In the West hatha yoga has become a synonym for a specific style of yoga, but in reality hatha yoga is the foundation of all yoga styles. In Hatha Yoga Pradipika, an ancient yogic text written in the 15th century, Yogi Swatmarama introduced a system of physical practice (asana) combined with breathing techniques (pranayama), whose only purpose was to prepare the body to sit still in meditation.
Hatha yoga is a term that refers to the balance between the sun (ha) and moon (tha) energy channels governing, respectively. the masculine aspects – active, hot, expansive, invigorating – and feminine aspects – passive, cool, introspective, calming – that are present within all of us. Yoga is then about the integration of opposites, a concept that I regularly highlight in my teaching. For those looking to take a step further, the ultimate essence of yoga is about realising the non-dualistic nature of reality. Hatha yoga teaches the balance of effort and ease, and is a practice that is at once awakening and calming.
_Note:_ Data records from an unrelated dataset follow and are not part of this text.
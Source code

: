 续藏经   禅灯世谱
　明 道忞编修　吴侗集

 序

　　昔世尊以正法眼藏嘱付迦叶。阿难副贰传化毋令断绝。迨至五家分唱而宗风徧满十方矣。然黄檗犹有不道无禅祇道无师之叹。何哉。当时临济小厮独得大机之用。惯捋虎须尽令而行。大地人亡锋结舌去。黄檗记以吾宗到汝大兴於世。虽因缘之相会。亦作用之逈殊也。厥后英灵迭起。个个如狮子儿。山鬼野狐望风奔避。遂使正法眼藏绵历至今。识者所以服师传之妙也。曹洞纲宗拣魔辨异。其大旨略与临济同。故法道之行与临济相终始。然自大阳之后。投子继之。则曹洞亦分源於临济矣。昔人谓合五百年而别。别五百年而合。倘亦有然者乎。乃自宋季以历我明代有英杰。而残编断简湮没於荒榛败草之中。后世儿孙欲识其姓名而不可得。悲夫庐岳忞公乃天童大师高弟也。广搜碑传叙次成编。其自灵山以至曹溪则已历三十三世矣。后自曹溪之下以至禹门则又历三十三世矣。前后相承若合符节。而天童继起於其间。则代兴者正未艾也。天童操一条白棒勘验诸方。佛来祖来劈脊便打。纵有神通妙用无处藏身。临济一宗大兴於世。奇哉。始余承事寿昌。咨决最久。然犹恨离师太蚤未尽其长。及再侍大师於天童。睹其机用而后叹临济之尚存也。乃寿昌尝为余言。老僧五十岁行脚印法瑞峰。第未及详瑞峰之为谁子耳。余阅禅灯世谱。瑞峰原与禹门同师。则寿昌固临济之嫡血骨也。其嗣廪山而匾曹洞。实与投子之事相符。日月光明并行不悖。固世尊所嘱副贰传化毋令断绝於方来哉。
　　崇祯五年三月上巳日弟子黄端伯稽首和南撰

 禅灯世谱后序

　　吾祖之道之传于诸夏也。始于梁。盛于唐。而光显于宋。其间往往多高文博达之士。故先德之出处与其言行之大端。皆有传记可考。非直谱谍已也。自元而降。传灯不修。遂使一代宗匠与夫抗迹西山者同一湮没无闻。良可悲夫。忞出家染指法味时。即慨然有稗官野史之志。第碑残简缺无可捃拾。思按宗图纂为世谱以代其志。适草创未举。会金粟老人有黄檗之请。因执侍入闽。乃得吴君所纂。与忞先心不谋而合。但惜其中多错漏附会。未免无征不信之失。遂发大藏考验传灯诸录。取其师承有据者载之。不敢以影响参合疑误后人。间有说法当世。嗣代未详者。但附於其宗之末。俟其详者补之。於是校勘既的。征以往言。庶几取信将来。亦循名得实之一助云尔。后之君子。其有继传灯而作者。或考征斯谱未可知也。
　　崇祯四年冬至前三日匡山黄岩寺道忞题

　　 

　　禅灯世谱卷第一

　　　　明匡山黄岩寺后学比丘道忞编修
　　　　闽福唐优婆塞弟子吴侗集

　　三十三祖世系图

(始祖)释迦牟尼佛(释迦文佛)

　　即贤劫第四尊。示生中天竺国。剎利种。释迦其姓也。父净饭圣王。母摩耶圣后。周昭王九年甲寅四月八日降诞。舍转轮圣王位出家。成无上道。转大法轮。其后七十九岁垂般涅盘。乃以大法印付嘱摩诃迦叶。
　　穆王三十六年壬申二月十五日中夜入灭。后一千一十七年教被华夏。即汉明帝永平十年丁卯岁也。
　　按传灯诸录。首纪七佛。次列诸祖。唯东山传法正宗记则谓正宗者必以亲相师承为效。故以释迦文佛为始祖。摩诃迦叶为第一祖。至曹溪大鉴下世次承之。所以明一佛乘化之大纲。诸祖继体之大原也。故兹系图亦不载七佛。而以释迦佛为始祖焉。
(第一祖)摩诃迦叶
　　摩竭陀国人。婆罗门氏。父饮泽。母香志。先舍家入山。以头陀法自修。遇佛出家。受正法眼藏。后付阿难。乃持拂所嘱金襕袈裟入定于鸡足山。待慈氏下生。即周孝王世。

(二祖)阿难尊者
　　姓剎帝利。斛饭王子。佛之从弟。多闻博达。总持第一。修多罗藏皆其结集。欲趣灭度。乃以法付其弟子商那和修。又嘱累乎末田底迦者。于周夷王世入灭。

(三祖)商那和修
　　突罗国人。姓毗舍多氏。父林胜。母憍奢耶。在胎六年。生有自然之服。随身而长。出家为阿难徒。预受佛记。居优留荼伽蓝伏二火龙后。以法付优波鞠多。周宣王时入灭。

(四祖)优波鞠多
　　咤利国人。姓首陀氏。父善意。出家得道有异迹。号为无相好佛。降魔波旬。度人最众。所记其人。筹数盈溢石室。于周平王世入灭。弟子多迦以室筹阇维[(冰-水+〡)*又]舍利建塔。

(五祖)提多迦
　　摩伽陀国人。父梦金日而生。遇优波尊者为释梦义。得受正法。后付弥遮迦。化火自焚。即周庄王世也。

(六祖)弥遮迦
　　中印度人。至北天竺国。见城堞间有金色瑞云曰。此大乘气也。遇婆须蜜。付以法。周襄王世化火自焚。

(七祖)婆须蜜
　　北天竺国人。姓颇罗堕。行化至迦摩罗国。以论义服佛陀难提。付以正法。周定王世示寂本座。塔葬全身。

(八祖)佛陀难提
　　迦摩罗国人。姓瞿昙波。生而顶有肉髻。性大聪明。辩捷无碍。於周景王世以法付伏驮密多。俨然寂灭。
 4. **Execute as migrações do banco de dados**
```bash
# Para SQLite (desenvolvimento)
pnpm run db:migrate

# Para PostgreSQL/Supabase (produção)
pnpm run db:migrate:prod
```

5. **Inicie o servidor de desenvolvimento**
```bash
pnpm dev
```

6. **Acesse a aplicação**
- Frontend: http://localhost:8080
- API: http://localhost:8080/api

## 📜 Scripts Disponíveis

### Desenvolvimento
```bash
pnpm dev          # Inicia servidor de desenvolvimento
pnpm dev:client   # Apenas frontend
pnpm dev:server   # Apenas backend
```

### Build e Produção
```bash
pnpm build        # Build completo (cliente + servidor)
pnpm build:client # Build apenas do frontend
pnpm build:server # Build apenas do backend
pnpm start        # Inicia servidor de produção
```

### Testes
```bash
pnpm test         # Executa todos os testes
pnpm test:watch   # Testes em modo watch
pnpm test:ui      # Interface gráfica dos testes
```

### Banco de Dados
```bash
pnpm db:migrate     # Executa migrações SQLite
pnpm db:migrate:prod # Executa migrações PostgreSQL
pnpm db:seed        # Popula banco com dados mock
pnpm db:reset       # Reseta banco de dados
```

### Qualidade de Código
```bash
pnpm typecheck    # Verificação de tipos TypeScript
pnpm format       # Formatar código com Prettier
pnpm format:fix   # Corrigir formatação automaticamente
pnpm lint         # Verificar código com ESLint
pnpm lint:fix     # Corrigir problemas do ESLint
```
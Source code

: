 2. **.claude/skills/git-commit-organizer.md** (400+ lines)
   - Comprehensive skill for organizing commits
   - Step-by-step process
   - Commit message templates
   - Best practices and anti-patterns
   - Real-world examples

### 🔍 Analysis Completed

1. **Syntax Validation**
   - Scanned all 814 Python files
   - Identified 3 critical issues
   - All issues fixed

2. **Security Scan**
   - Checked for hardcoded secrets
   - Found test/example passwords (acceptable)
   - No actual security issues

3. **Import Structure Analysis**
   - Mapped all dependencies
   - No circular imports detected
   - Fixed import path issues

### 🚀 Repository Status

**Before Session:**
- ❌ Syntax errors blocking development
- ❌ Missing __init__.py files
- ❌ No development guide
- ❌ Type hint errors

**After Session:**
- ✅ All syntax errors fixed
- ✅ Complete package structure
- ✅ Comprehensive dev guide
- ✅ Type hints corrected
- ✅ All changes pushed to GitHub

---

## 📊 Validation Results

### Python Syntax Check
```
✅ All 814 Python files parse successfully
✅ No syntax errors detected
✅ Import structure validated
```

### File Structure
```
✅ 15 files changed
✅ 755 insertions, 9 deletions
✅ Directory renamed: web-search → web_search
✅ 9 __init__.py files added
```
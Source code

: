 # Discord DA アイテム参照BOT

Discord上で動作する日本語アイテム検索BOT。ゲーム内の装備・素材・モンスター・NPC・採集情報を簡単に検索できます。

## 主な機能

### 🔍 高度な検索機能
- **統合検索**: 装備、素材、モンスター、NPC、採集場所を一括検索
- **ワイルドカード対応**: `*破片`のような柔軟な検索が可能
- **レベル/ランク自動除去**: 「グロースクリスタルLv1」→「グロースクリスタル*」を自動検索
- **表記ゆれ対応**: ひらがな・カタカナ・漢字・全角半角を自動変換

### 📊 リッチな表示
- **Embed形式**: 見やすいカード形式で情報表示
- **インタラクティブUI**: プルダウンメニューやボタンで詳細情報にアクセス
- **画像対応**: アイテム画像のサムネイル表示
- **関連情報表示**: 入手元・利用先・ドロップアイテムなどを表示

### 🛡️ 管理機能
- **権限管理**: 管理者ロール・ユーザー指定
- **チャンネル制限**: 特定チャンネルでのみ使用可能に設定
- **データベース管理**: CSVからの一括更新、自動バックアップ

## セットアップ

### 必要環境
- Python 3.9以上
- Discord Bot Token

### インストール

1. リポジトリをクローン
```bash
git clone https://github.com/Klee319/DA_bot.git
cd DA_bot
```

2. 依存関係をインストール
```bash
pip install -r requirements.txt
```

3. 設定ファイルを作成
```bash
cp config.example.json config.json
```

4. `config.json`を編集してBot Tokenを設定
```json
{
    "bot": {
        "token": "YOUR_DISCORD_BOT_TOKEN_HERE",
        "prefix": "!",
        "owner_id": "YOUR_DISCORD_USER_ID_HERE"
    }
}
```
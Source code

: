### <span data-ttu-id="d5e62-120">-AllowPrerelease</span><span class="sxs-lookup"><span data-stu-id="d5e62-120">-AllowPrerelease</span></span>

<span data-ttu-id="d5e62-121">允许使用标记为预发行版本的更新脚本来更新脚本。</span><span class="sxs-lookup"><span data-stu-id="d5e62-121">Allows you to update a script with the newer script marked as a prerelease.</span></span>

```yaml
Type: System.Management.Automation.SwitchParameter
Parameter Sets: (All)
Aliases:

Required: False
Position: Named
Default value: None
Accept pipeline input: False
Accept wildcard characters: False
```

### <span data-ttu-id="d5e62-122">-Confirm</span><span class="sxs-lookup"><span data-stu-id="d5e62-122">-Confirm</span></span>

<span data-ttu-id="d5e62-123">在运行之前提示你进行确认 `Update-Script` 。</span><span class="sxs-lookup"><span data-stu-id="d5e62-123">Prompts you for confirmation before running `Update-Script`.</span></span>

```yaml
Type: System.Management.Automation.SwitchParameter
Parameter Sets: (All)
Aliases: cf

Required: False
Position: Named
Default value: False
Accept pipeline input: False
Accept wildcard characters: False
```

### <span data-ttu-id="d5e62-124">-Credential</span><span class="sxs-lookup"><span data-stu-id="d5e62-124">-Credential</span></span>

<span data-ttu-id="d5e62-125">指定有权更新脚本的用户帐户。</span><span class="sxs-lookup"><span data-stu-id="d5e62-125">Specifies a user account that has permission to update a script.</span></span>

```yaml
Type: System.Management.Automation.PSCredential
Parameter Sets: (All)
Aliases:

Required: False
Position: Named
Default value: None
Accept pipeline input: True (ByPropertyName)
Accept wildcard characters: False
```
In my hatha yoga classes the emphasis is on an all-round practice of yoga where the student takes an inner journey based on the practice of asana, pranayama and meditation. A strong emphasis is placed on correct anatomical alignment to prevent pain or injury. Students will also explore bandhas, mudras, mantra chanting and the eight-limbed path described by Patanjali in his Yoga Sutras, a text that defines the structural framework for yoga practice.